We have satellite photos which bring detail closer and closer with each upgrade. We have cars driving the streets taking 360 degree pictures and surveillance cameras recording all that goes on around them. You can purchase remote control plains, helicopters, and blimps from which you can attach a camera and get pictures which were previously restricted to a small set of people. People are sending rockets up with cameras and dropping them in lakes and oceans in homemade submarines.
We also have all of the photographers, hundreds of thousands (if not millions) of them, moving about the planet taking and posting their pictures to online sites. Those sites indexing, flagging, tagging, and making them available to everyone who cares to look.

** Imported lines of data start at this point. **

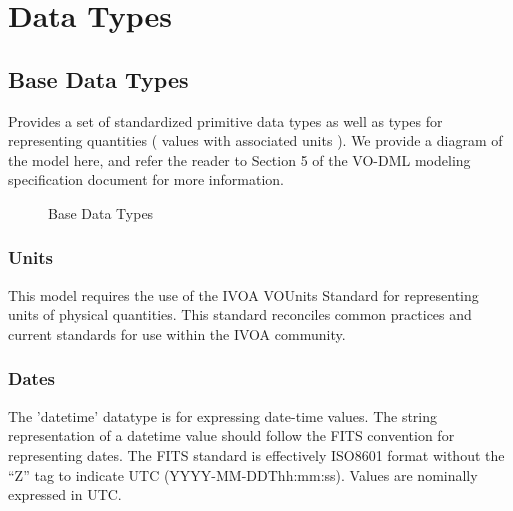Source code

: \pagebreak
\section{Data Types}

  \subsection{Base Data Types}
  \label{sect:ivoa}
  Provides a set of standardized primitive data types as well as types for representing quantities
( values with associated units ). We provide a diagram of the model here, and refer the reader to
Section 5 of the VO-DML modeling specification document \citep{2018ivoa.spec.0910L} for more information.


    \begin{figure}[h]
    \begin{center}
      \caption{Base Data Types}\label{fig:basetypes}
    \end{center}
    \end{figure}

  \subsubsection{Units}
  \label{sect:Units}
  This model requires the use of the IVOA VOUnits Standard \citep{2014ivoa.spec.0523D} for representing units of physical
quantities. This standard reconciles common practices and current standards for use within the
IVOA community.

  \subsubsection{Dates}
  \label{sect:Dates}
  The 'datetime' datatype is for expressing date-time values. The string representation of a
datetime value should follow the FITS convention for representing dates. The FITS standard is
effectively ISO8601 format without the ``Z'' tag to indicate UTC (YYYY-MM-DDThh:mm:ss).
Values are nominally expressed in UTC.
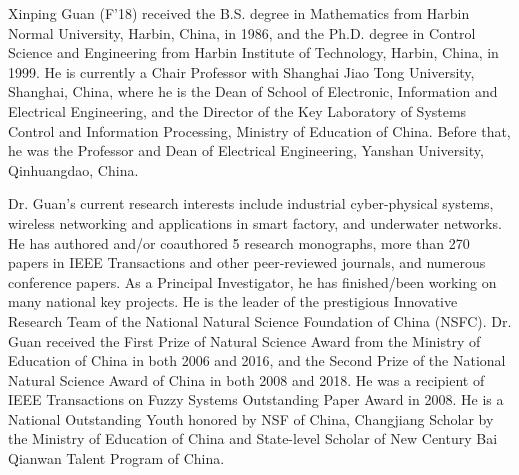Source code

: \documentclass[12pt,journal,draftclsnofoot,onecolumn]{IEEEtran}
\begin{document}
\begin{IEEEbiographynophoto}{Xinping Guan}
(F'18) received the B.S. degree in Mathematics from Harbin Normal University, Harbin, China, in 1986, and the Ph.D. degree in Control Science and Engineering from Harbin Institute of Technology, Harbin, China, in 1999. He is currently a Chair Professor with Shanghai Jiao Tong University, Shanghai, China, where he is the Dean of School of Electronic, Information and Electrical Engineering, and the Director of the Key Laboratory of Systems Control and Information Processing, Ministry of Education of China. 
Before that, he was the Professor and Dean of Electrical Engineering, Yanshan University, Qinhuangdao, China. 

Dr. Guan's current research interests include industrial cyber-physical systems, wireless networking and applications in smart factory, and underwater networks. He has authored and/or coauthored 5 research monographs, more than 270 papers in IEEE Transactions and other peer-reviewed journals, and numerous conference papers. 
As a Principal Investigator, he has finished/been working on many national key projects. He is the leader of the prestigious Innovative Research Team of the National Natural Science Foundation of China (NSFC). 
Dr. Guan received the First Prize of Natural Science Award from the Ministry of Education of China in both 2006 and 2016, and the Second Prize of the National Natural Science Award of China in both 2008 and 2018. 
He was a recipient of IEEE Transactions on Fuzzy Systems Outstanding Paper Award in 2008. He is a National Outstanding Youth honored by NSF of China, Changjiang Scholar by the Ministry of Education of China and State-level Scholar of New Century Bai Qianwan Talent Program of China.
\end{IEEEbiographynophoto}
\end{document}
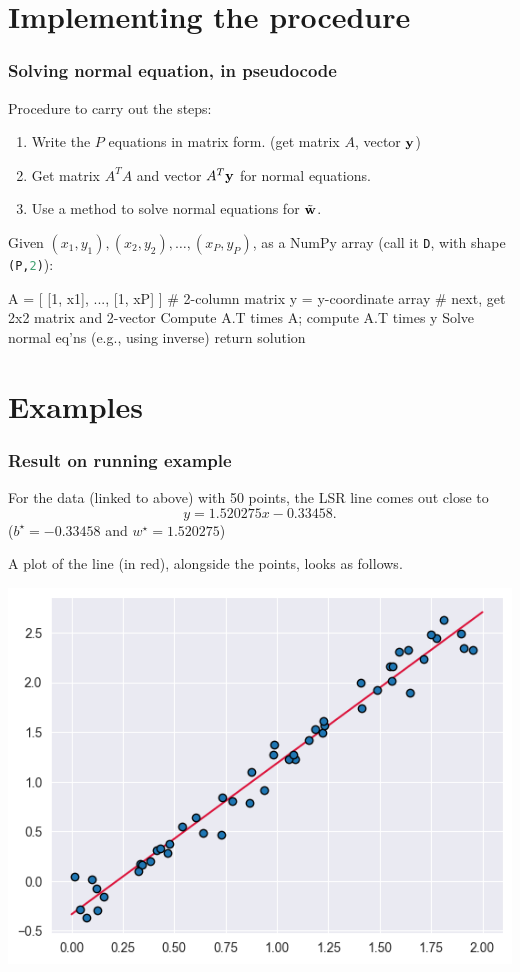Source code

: \documentclass{beamer}
\theoremstyle{example}
\newcommand{\ct}[1]{\lstinline[language=Python,basicstyle=\ttfamily\footnotesize,stringstyle=\small\color{strings}]!#1!}
\begin{document}
\section{Implementing the procedure}

\begin{frame}[fragile]
\frametitle{Solving normal equation, in pseudocode}
Procedure to carry out the steps:
\begin{enumerate}
    \item Write the $P$ equations in matrix form. (get matrix $A$, vector ${\bf y}$)
    \item Get matrix $A^TA$ and vector $A^T{\bf y}$ for normal equations.
    \item Use a method to solve normal equations for $\tilde{\bf w}$.
\end{enumerate}

\pause
\vspace*{12pt}
Given $(x_1,y_1), (x_2,y_2), \ldots, (x_P, y_P)$, as a NumPy array (call it \ct{D}, with shape \ct{(P,2)}): 

\begin{pseudo}
A = [ [1, x1], ..., [1, xP] ] # 2-column matrix
y = y-coordinate array
# next, get 2x2 matrix and 2-vector
Compute A.T times A; compute A.T times y
Solve normal eq'ns (e.g., using inverse)
return solution 
\end{pseudo}

\end{frame}

\section{Examples}

\begin{frame}
\frametitle{Result on running example}
For the data (linked to above) with 50 points, the LSR line comes out close to
    \[y = 1.520275x - 0.33458.\]
($b^\star = -0.33458$ and $w^\star = 1.520275$)

\pause
A plot of the line (in red), alongside the points, looks as follows.

\vspace*{8pt}
\centering
\includegraphics[height=0.4\textheight]{example1-lsrline.png}
\end{frame}
\end{document}
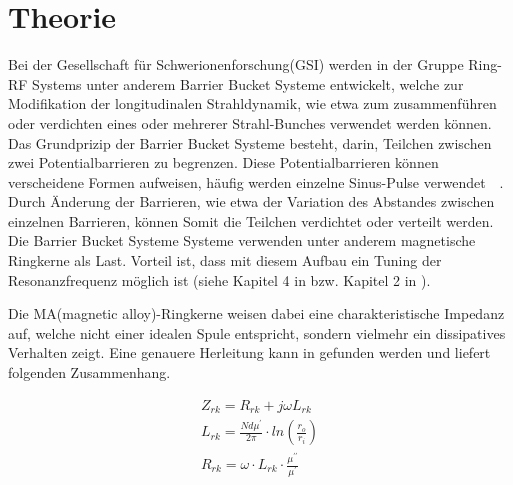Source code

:\section{Theorie}

Bei der Gesellschaft für Schwerionenforschung(GSI) werden in der Gruppe Ring-RF Systems unter anderem  Barrier Bucket Systeme entwickelt, welche zur Modifikation der longitudinalen Strahldynamik, wie etwa zum zusammenf\"uhren oder verdichten eines oder mehrerer Strahl-Bunches verwendet werden k\"onnen. 
Das Grundprizip der Barrier Bucket Systeme besteht, darin, Teilchen zwischen zwei Potentialbarrieren zu begrenzen. Diese Potentialbarrieren k\"onnen verscheidene Formen aufweisen, h\"aufig werden einzelne Sinus-Pulse verwendet~\citep{harzheim2016modeling}~\citep{lee1997particle}. Durch \"Anderung der Barrieren, wie etwa der Variation des Abstandes zwischen einzelnen Barrieren, k\"onnen Somit die Teilchen verdichtet oder verteilt werden.
Die Barrier Bucket Systeme Systeme verwenden unter anderem magnetische Ringkerne als Last. Vorteil ist, dass mit diesem Aufbau ein Tuning der Resonanzfrequenz m\"oglich ist (siehe Kapitel 4 in \citep{Klingbeil2015} bzw. Kapitel 2 in \citep{bast2017ba}).
\par
Die MA(magnetic alloy)-Ringkerne weisen dabei eine charakteristische Impedanz auf, welche nicht einer idealen Spule entspricht, sondern vielmehr ein dissipatives Verhalten zeigt. Eine genauere Herleitung kann in \citep{Klingbeil2015} gefunden werden und liefert folgenden Zusammenhang. 


\begin{align}
Z_{rk} = R_{rk} + j\omega L_{rk}\label{eq_01}\\
L_{rk} = \frac{Nd\mu^\prime}{2\pi}\cdot ln(\frac{r_o}{r_i})\label{eq_02}\\
R_{rk} = \omega\cdot L_{rk}\cdot\frac{\mu^{\prime\prime}}{\mu^{\prime}}\label{eq_03}
\end{align}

We are already at the point where stock photography agencies are asking people to be more creative. There are enough pictures of the Eiffel Tower, London Bridge, a woman looking forlorn, and the jock with the game winning (goal/home run/touchdown). All of the major sites have been done, and done, and done again.
There will come a time when you will be able to find a picture of any place, almost any time, from almost any angle. When that happens what will it mean for the art and profession of photography?
I read in photography discussions that may feel that the quality isn’t what people expect and that there will always be a place for the professional, but what if that isn’t true? When you can get a point-and-shoot camera with a 1o megapixel sensor and take as many pictures as you want the likelihood is you will be able to crop something interesting out of it.
Software is getting better and can already recognize sites, there are programs out there that will stich images together. Put the two together and suddenly you have entire towns available in 3D just from all of the 2D pictures taken by tourists.
What does it mean? I don’t know, it’s something I think about from time to time. Something I would never have dreamed 20 years ago with my trusty Pentax and rolls of B&W film. Everyone has to adapt, and perhaps professional photographers will adapt with is (like so many have moved and are moving to digital).
But with as much change as there has been since I started, I wonder what it will be like in another 20 years.